> **GIVEN ENTRIES**
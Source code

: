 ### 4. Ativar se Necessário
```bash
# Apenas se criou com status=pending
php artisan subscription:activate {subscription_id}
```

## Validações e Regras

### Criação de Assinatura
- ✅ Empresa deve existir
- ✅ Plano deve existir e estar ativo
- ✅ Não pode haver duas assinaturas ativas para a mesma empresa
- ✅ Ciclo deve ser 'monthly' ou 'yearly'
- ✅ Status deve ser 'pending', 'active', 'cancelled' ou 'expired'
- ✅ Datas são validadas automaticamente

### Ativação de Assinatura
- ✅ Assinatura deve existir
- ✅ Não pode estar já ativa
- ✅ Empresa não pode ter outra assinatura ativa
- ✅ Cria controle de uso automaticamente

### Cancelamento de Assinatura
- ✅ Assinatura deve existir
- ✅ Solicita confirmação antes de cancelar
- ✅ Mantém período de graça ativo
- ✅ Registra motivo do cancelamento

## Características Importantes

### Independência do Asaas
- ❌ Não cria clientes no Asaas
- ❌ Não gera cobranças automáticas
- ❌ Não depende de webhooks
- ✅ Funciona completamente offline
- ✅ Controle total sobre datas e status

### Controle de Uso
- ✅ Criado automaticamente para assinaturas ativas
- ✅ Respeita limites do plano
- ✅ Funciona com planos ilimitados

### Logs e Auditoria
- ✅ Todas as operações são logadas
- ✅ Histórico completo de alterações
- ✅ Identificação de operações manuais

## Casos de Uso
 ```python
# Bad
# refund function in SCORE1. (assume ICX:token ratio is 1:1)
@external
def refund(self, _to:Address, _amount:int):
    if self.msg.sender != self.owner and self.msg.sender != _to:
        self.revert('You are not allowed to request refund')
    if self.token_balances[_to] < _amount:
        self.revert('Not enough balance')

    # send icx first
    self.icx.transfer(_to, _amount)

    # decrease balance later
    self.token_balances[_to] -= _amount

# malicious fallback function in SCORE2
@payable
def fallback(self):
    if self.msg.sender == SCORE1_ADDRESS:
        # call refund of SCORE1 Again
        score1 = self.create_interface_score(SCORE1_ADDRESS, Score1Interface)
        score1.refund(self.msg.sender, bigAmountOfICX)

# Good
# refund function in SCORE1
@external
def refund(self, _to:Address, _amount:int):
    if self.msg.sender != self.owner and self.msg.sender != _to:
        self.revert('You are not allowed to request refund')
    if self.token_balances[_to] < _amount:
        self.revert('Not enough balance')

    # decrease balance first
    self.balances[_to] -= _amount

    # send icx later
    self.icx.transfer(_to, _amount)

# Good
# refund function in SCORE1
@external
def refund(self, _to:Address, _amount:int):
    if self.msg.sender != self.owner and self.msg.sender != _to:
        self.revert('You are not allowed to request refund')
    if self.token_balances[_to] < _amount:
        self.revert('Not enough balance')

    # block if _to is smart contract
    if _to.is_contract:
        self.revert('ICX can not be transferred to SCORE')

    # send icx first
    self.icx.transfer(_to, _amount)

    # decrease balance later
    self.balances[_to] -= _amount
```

> **PROBLEM STATEMENT**
Reproduce word for word the material above, beginning with the line that contains "- ✅ Funciona completamente offline" and ending with the line that contains "- ✅ Histórico completo de alterações".

> **THE ANSWER**
- ✅ Funciona completamente offline
- ✅ Controle total sobre datas e status

### Controle de Uso
- ✅ Criado automaticamente para assinaturas ativas
- ✅ Respeita limites do plano
- ✅ Funciona com planos ilimitados

### Logs e Auditoria
- ✅ Todas as operações são logadas
- ✅ Histórico completo de alterações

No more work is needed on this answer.